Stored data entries
*-*-*

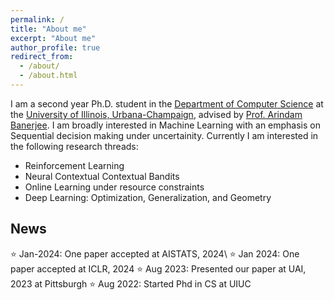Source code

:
 ```yaml
---
permalink: /
title: "About me"
excerpt: "About me"
author_profile: true
redirect_from: 
  - /about/
  - /about.html
---
```


I am a second year Ph.D. student in the [Department of Computer Science](https://www.cs.illinois.edu) at the [University of Illinois, Urbana-Champaign](https://www.illinois.edu), advised by [Prof. Arindam Banerjee](https://arindam.cs.illinois.edu/). I am broadly interested in Machine Learning with an emphasis on Sequential decision making under uncertainity. Currently I am interested in the following research threads:
- Reinforcement Learning
- Neural Contextual Contextual Bandits
- Online Learning under resource constraints
- Deep Learning: Optimization, Generalization, and Geometry

## News
:star: Jan-2024: One paper accepted at AISTATS, 2024\\
:star: Jan 2024: One paper accepted at ICLR, 2024
:star: Aug 2023: Presented our paper at UAI, 2023 at Pittsburgh
:star: Aug 2022: Started Phd in CS at UIUC
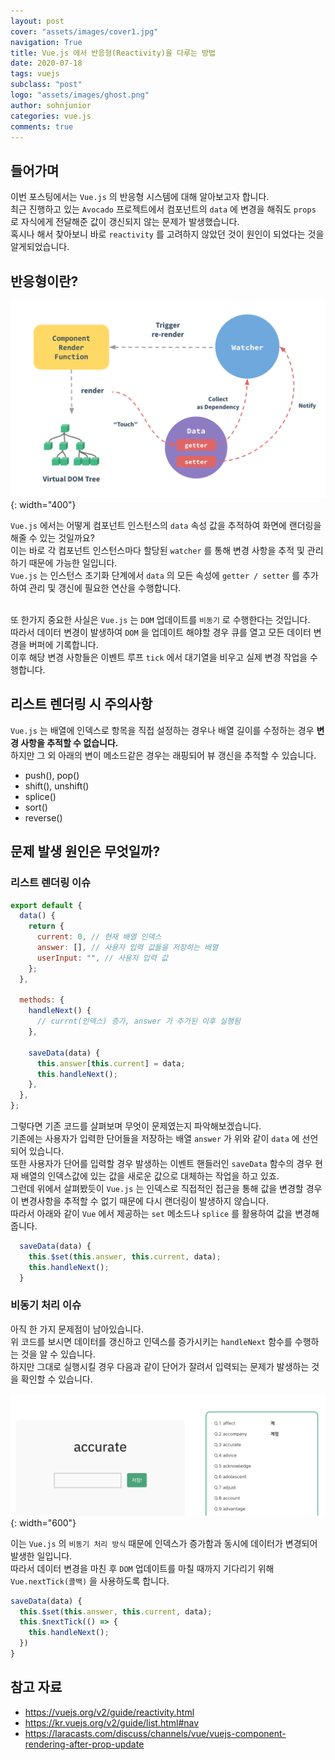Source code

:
 ```yaml
---
layout: post
cover: "assets/images/cover1.jpg"
navigation: True
title: Vue.js 에서 반응형(Reactivity)을 다루는 방법
date: 2020-07-18
tags: vuejs
subclass: "post"
logo: "assets/images/ghost.png"
author: sohnjunior
categories: vue.js
comments: true
---
```


## 들어가며

이번 포스팅에서는 `Vue.js` 의 반응형 시스템에 대해 알아보고자 합니다. <br>
최근 진행하고 있는 `Avocado` 프로젝트에서 컴포넌트의 `data` 에 변경을 해줘도 `props` 로 자식에게 전달해준 값이 갱신되지 않는 문제가 발생했습니다. <br>
혹시나 해서 찾아보니 바로 `reactivity` 를 고려하지 않았던 것이 원인이 되었다는 것을 알게되었습니다. <br>

## 반응형이란?

![이미지](/assets/images/vuejs/vue-reactivity-diagram.png){: width="400"}

`Vue.js` 에서는 어떻게 컴포넌트 인스턴스의 `data` 속성 값을 추적하여 화면에 랜더링을 해줄 수 있는 것일까요? <br>
이는 바로 각 컴포넌트 인스턴스마다 할당된 `watcher` 를 통해 변경 사항을 추적 및 관리하기 때문에 가능한 일입니다. <br>
`Vue.js` 는 인스턴스 초기화 단계에서 `data` 의 모든 속성에 `getter / setter` 를 추가하여 관리 및 갱신에 필요한 연산을 수행합니다. <br><br>

또 한가지 중요한 사실은 `Vue.js` 는 `DOM` 업데이트를 `비동기` 로 수행한다는 것입니다. <br>
따라서 데이터 변경이 발생하여 `DOM` 을 업데이트 해야할 경우 큐를 열고 모든 데이터 변경을 버퍼에 기록합니다. <br>
이후 해당 변경 사항들은 이벤트 루프 `tick` 에서 대기열을 비우고 실제 변경 작업을 수행합니다. <br>

## 리스트 렌더링 시 주의사항

`Vue.js` 는 배열에 인덱스로 항목을 직접 설정하는 경우나 배열 길이를 수정하는 경우 <b>변경 사항을 추적할 수 없습니다.</b> <br>
하지만 그 외 아래의 변이 메소드같은 경우는 래핑되어 뷰 갱신을 추적할 수 있습니다. <br>

- push(), pop()
- shift(), unshift()
- splice()
- sort()
- reverse()

## 문제 발생 원인은 무엇일까?

### 리스트 렌더링 이슈

```javascript
export default {
  data() {
    return {
      current: 0, // 현재 배열 인덱스
      answer: [], // 사용자 입력 값들을 저장하는 배열
      userInput: "", // 사용자 입력 값
    };
  },

  methods: {
    handleNext() {
      // currnt(인덱스) 증가, answer 가 추가된 이후 실행됨
    },

    saveData(data) {
      this.answer[this.current] = data;
      this.handleNext();
    },
  },
};
```

그렇다면 기존 코드를 살펴보며 무엇이 문제였는지 파악해보겠습니다. <br>
기존에는 사용자가 입력한 단어들을 저장하는 배열 `answer` 가 위와 같이 `data` 에 선언되어 있습니다. <br>
또한 사용자가 단어를 입력할 경우 발생하는 이벤트 핸들러인 `saveData` 함수의 경우 현재 배열의 인덱스값에 있는 값을
새로운 값으로 대체하는 작업을 하고 있죠. <br>
그런데 위에서 살펴봤듯이 `Vue.js` 는 인덱스로 직접적인 접근을 통해 값을 변경할 경우 이 변경사항을 추적할 수 없기 때문에 다시 랜더링이 발생하지 않습니다. <br>
따라서 아래와 같이 `Vue` 에서 제공하는 `set` 메소드나 `splice` 를 활용하여 값을 변경해줍니다. <br>

```javascript
  saveData(data) {
    this.$set(this.answer, this.current, data);
    this.handleNext();
  }
```

### 비동기 처리 이슈

아직 한 가지 문제점이 남아있습니다. <br>
위 코드를 보시면 데이터를 갱신하고 인덱스를 증가시키는 `handleNext` 함수를 수행하는 것을 알 수 있습니다. <br>
하지만 그대로 실행시킬 경우 다음과 같이 단어가 잘려서 입력되는 문제가 발생하는 것을 확인할 수 있습니다. <br>

![이미지](/assets/images/vuejs/vue-async.png){: width="600"}

이는 `Vue.js` 의 `비동기 처리 방식` 때문에 인덱스가 증가함과 동시에 데이터가 변경되어 발생한 일입니다. <br>
따라서 데이터 변경을 마친 후 `DOM` 업데이트를 마칠 때까지 기다리기 위해 `Vue.nextTick(콜백)` 을 사용하도록 합니다. <br>

```javascript
saveData(data) {
  this.$set(this.answer, this.current, data);
  this.$nextTick(() => {
    this.handleNext();
  })
}
```

## 참고 자료

- https://vuejs.org/v2/guide/reactivity.html
- https://kr.vuejs.org/v2/guide/list.html#nav
- https://laracasts.com/discuss/channels/vue/vuejs-component-rendering-after-prop-update
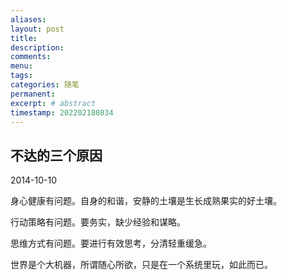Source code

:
 ```yaml
---
aliases:
layout: post
title:
description:
comments:
menu:
tags: 
categories: 随笔
permanent: 
excerpt: # abstract
timestamp: 202202180834
---
```


## 不达的三个原因

2014-10-10  

身心健康有问题。自身的和谐，安静的土壤是生长成熟果实的好土壤。

  

行动策略有问题。要务实，缺少经验和谋略。

  

思维方式有问题。要进行有效思考，分清轻重缓急。

  

世界是个大机器，所谓随心所欲，只是在一个系统里玩，如此而已。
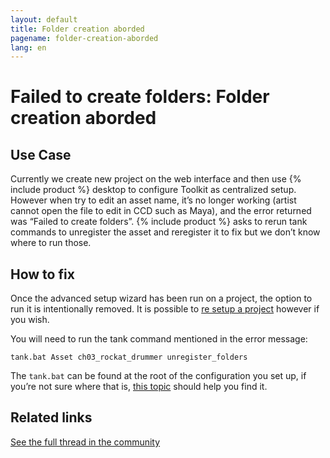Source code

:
 ```yaml
---
layout: default
title: Folder creation aborded
pagename: folder-creation-aborded
lang: en
---
```


# Failed to create folders: Folder creation aborded

## Use Case

Currently we create new project on the web interface and then use {% include product %} desktop to configure Toolkit as centralized setup. However when try to edit an asset name, it’s no longer working (artist cannot open the file to edit in CCD such as Maya), and the error returned was “Failed to create folders”. {% include product %} asks to rerun tank commands to unregister the asset and reregister it to fix but we don’t know where to run those.

## How to fix

Once the advanced setup wizard has been run on a project, the option to run it is intentionally removed. It is possible to [re setup a project](https://developer.shotgridsoftware.com/fb5544b1/) however if you wish.

You will need to run the tank command mentioned in the error message:

```
tank.bat Asset ch03_rockat_drummer unregister_folders
```

The `tank.bat` can be found at the root of the configuration you set up, if you’re not sure where that is, [this topic](https://community.shotgridsoftware.com/t/how-do-i-find-my-pipeline-configuration/191) should help you find it.

## Related links

[See the full thread in the community](https://community.shotgridsoftware.com/t/error-in-toolkit-after-renaming-asset/4108)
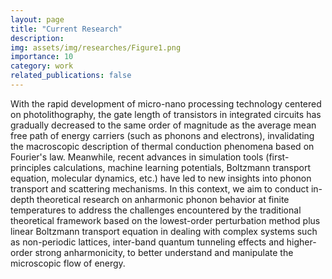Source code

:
 ```yaml
---
layout: page
title: "Current Research"
description:  
img: assets/img/researches/Figure1.png
importance: 10
category: work
related_publications: false
---
```


With the rapid development of micro-nano processing technology centered on photolithography, the gate length of transistors in integrated circuits has gradually decreased to the same order of magnitude as the average mean free path of energy carriers (such as phonons and electrons), invalidating the macroscopic description of thermal conduction phenomena based on Fourier's law. Meanwhile, recent advances in simulation tools (first-principles calculations, machine learning potentials, Boltzmann transport equation, molecular dynamics, etc.) have led to new insights into phonon transport and scattering mechanisms. In this context, we aim to conduct in-depth theoretical research on anharmonic phonon behavior at finite temperatures to address the challenges encountered by the traditional theoretical framework based on the lowest-order perturbation method plus linear Boltzmann transport equation in dealing with complex systems such as non-periodic lattices, inter-band quantum tunneling effects and higher-order strong anharmonicity, to better understand and manipulate the microscopic flow of energy.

*-*-*

> _Work instruction_: Among the lines of the data above, find those with the word "인덱스로" and show them.

> _Output_:
`Vue.js` 는 배열에 인덱스로 항목을 직접 설정하는 경우나 배열 길이를 수정하는 경우 <b>변경 사항을 추적할 수 없습니다.</b> <br>
그런데 위에서 살펴봤듯이 `Vue.js` 는 인덱스로 직접적인 접근을 통해 값을 변경할 경우 이 변경사항을 추적할 수 없기 때문에 다시 랜더링이 발생하지 않습니다. <br>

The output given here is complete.